**Data to process:**

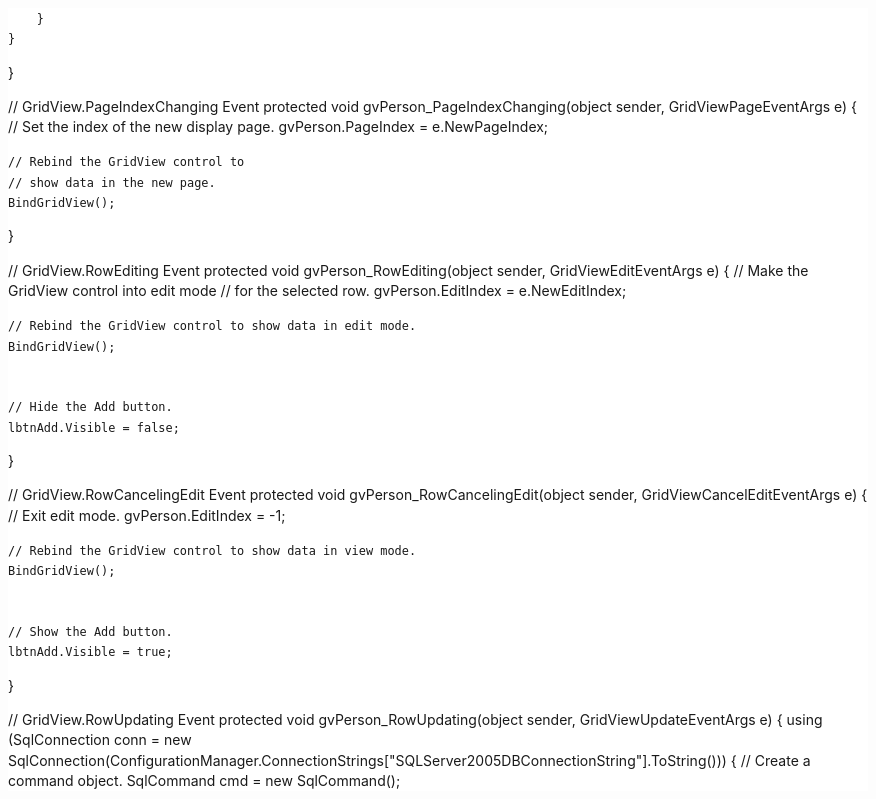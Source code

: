         }
    }
}


// GridView.PageIndexChanging Event
protected void gvPerson_PageIndexChanging(object sender, GridViewPageEventArgs e)
{
    // Set the index of the new display page. 
    gvPerson.PageIndex = e.NewPageIndex;


    // Rebind the GridView control to 
    // show data in the new page.
    BindGridView();
}


// GridView.RowEditing Event
protected void gvPerson_RowEditing(object sender, GridViewEditEventArgs e)
{
    // Make the GridView control into edit mode 
    // for the selected row. 
    gvPerson.EditIndex = e.NewEditIndex;


    // Rebind the GridView control to show data in edit mode.
    BindGridView();


    // Hide the Add button.
    lbtnAdd.Visible = false;
}


// GridView.RowCancelingEdit Event
protected void gvPerson_RowCancelingEdit(object sender, GridViewCancelEditEventArgs e)
{
    // Exit edit mode.
    gvPerson.EditIndex = -1;


    // Rebind the GridView control to show data in view mode.
    BindGridView();


    // Show the Add button.
    lbtnAdd.Visible = true;
}


// GridView.RowUpdating Event
protected void gvPerson_RowUpdating(object sender, GridViewUpdateEventArgs e)
{
    using (SqlConnection conn = new SqlConnection(ConfigurationManager.ConnectionStrings[&quot;SQLServer2005DBConnectionString&quot;].ToString()))
    {
        // Create a command object.
        SqlCommand cmd = new SqlCommand();
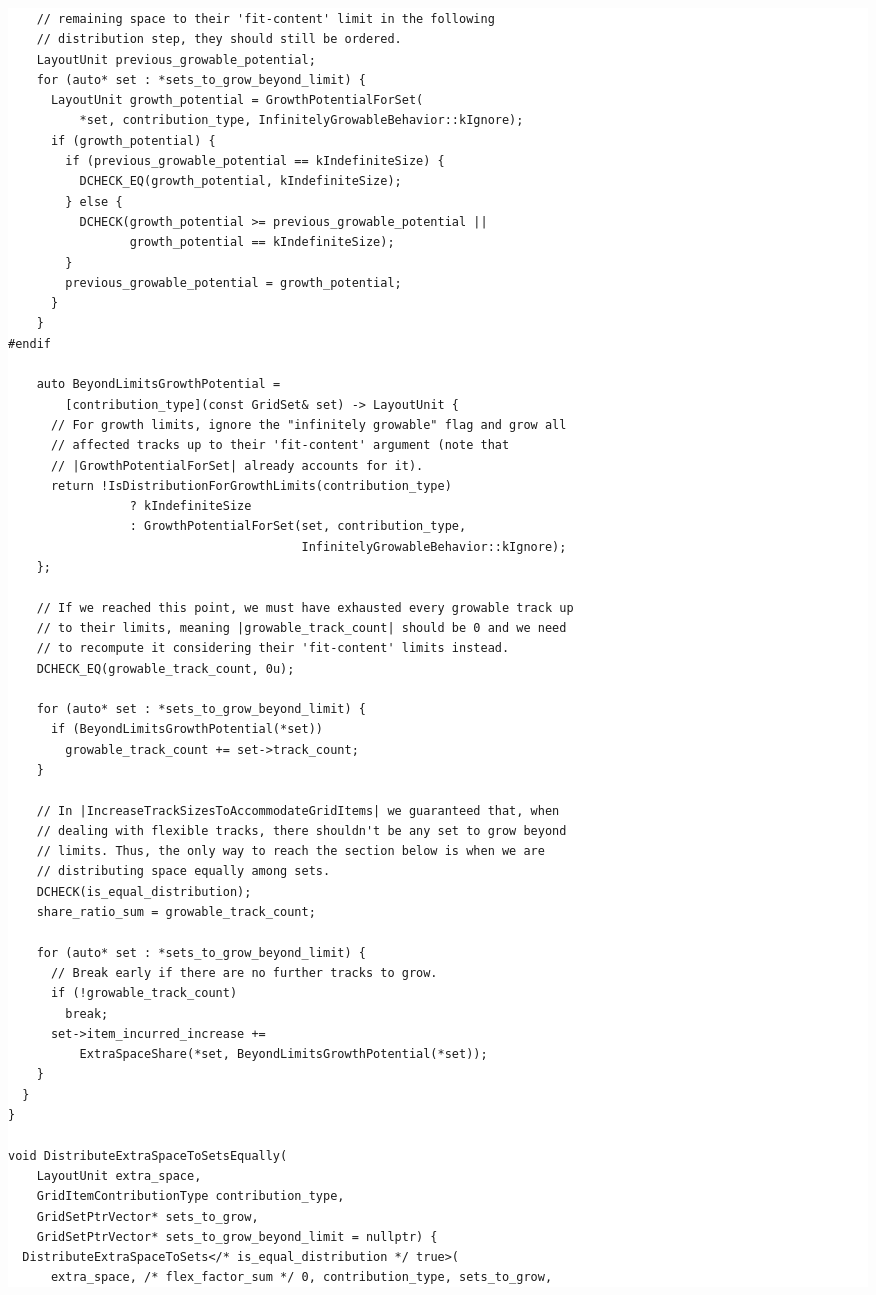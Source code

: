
 ```
    // remaining space to their 'fit-content' limit in the following
    // distribution step, they should still be ordered.
    LayoutUnit previous_growable_potential;
    for (auto* set : *sets_to_grow_beyond_limit) {
      LayoutUnit growth_potential = GrowthPotentialForSet(
          *set, contribution_type, InfinitelyGrowableBehavior::kIgnore);
      if (growth_potential) {
        if (previous_growable_potential == kIndefiniteSize) {
          DCHECK_EQ(growth_potential, kIndefiniteSize);
        } else {
          DCHECK(growth_potential >= previous_growable_potential ||
                 growth_potential == kIndefiniteSize);
        }
        previous_growable_potential = growth_potential;
      }
    }
#endif

    auto BeyondLimitsGrowthPotential =
        [contribution_type](const GridSet& set) -> LayoutUnit {
      // For growth limits, ignore the "infinitely growable" flag and grow all
      // affected tracks up to their 'fit-content' argument (note that
      // |GrowthPotentialForSet| already accounts for it).
      return !IsDistributionForGrowthLimits(contribution_type)
                 ? kIndefiniteSize
                 : GrowthPotentialForSet(set, contribution_type,
                                         InfinitelyGrowableBehavior::kIgnore);
    };

    // If we reached this point, we must have exhausted every growable track up
    // to their limits, meaning |growable_track_count| should be 0 and we need
    // to recompute it considering their 'fit-content' limits instead.
    DCHECK_EQ(growable_track_count, 0u);

    for (auto* set : *sets_to_grow_beyond_limit) {
      if (BeyondLimitsGrowthPotential(*set))
        growable_track_count += set->track_count;
    }

    // In |IncreaseTrackSizesToAccommodateGridItems| we guaranteed that, when
    // dealing with flexible tracks, there shouldn't be any set to grow beyond
    // limits. Thus, the only way to reach the section below is when we are
    // distributing space equally among sets.
    DCHECK(is_equal_distribution);
    share_ratio_sum = growable_track_count;

    for (auto* set : *sets_to_grow_beyond_limit) {
      // Break early if there are no further tracks to grow.
      if (!growable_track_count)
        break;
      set->item_incurred_increase +=
          ExtraSpaceShare(*set, BeyondLimitsGrowthPotential(*set));
    }
  }
}

void DistributeExtraSpaceToSetsEqually(
    LayoutUnit extra_space,
    GridItemContributionType contribution_type,
    GridSetPtrVector* sets_to_grow,
    GridSetPtrVector* sets_to_grow_beyond_limit = nullptr) {
  DistributeExtraSpaceToSets</* is_equal_distribution */ true>(
      extra_space, /* flex_factor_sum */ 0, contribution_type, sets_to_grow,
```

**Task brief:** What is needed is an exact copy of the data, without any pictures.

**Task result:**
Source code

:         }
    }
}


// GridView.PageIndexChanging Event
protected void gvPerson_PageIndexChanging(object sender, GridViewPageEventArgs e)
{
    // Set the index of the new display page. 
    gvPerson.PageIndex = e.NewPageIndex;


    // Rebind the GridView control to 
    // show data in the new page.
    BindGridView();
}


// GridView.RowEditing Event
protected void gvPerson_RowEditing(object sender, GridViewEditEventArgs e)
{
    // Make the GridView control into edit mode 
    // for the selected row. 
    gvPerson.EditIndex = e.NewEditIndex;


    // Rebind the GridView control to show data in edit mode.
    BindGridView();


    // Hide the Add button.
    lbtnAdd.Visible = false;
}


// GridView.RowCancelingEdit Event
protected void gvPerson_RowCancelingEdit(object sender, GridViewCancelEditEventArgs e)
{
    // Exit edit mode.
    gvPerson.EditIndex = -1;


    // Rebind the GridView control to show data in view mode.
    BindGridView();


    // Show the Add button.
    lbtnAdd.Visible = true;
}


// GridView.RowUpdating Event
protected void gvPerson_RowUpdating(object sender, GridViewUpdateEventArgs e)
{
    using (SqlConnection conn = new SqlConnection(ConfigurationManager.ConnectionStrings[&quot;SQLServer2005DBConnectionString&quot;].ToString()))
    {
        // Create a command object.
        SqlCommand cmd = new SqlCommand();
Source code

:
 ```
    // remaining space to their 'fit-content' limit in the following
    // distribution step, they should still be ordered.
    LayoutUnit previous_growable_potential;
    for (auto* set : *sets_to_grow_beyond_limit) {
      LayoutUnit growth_potential = GrowthPotentialForSet(
          *set, contribution_type, InfinitelyGrowableBehavior::kIgnore);
      if (growth_potential) {
        if (previous_growable_potential == kIndefiniteSize) {
          DCHECK_EQ(growth_potential, kIndefiniteSize);
        } else {
          DCHECK(growth_potential >= previous_growable_potential ||
                 growth_potential == kIndefiniteSize);
        }
        previous_growable_potential = growth_potential;
      }
    }
#endif

    auto BeyondLimitsGrowthPotential =
        [contribution_type](const GridSet& set) -> LayoutUnit {
      // For growth limits, ignore the "infinitely growable" flag and grow all
      // affected tracks up to their 'fit-content' argument (note that
      // |GrowthPotentialForSet| already accounts for it).
      return !IsDistributionForGrowthLimits(contribution_type)
                 ? kIndefiniteSize
                 : GrowthPotentialForSet(set, contribution_type,
                                         InfinitelyGrowableBehavior::kIgnore);
    };

    // If we reached this point, we must have exhausted every growable track up
    // to their limits, meaning |growable_track_count| should be 0 and we need
    // to recompute it considering their 'fit-content' limits instead.
    DCHECK_EQ(growable_track_count, 0u);

    for (auto* set : *sets_to_grow_beyond_limit) {
      if (BeyondLimitsGrowthPotential(*set))
        growable_track_count += set->track_count;
    }

    // In |IncreaseTrackSizesToAccommodateGridItems| we guaranteed that, when
    // dealing with flexible tracks, there shouldn't be any set to grow beyond
    // limits. Thus, the only way to reach the section below is when we are
    // distributing space equally among sets.
    DCHECK(is_equal_distribution);
    share_ratio_sum = growable_track_count;

    for (auto* set : *sets_to_grow_beyond_limit) {
      // Break early if there are no further tracks to grow.
      if (!growable_track_count)
        break;
      set->item_incurred_increase +=
          ExtraSpaceShare(*set, BeyondLimitsGrowthPotential(*set));
    }
  }
}

void DistributeExtraSpaceToSetsEqually(
    LayoutUnit extra_space,
    GridItemContributionType contribution_type,
    GridSetPtrVector* sets_to_grow,
    GridSetPtrVector* sets_to_grow_beyond_limit = nullptr) {
  DistributeExtraSpaceToSets</* is_equal_distribution */ true>(
      extra_space, /* flex_factor_sum */ 0, contribution_type, sets_to_grow,
```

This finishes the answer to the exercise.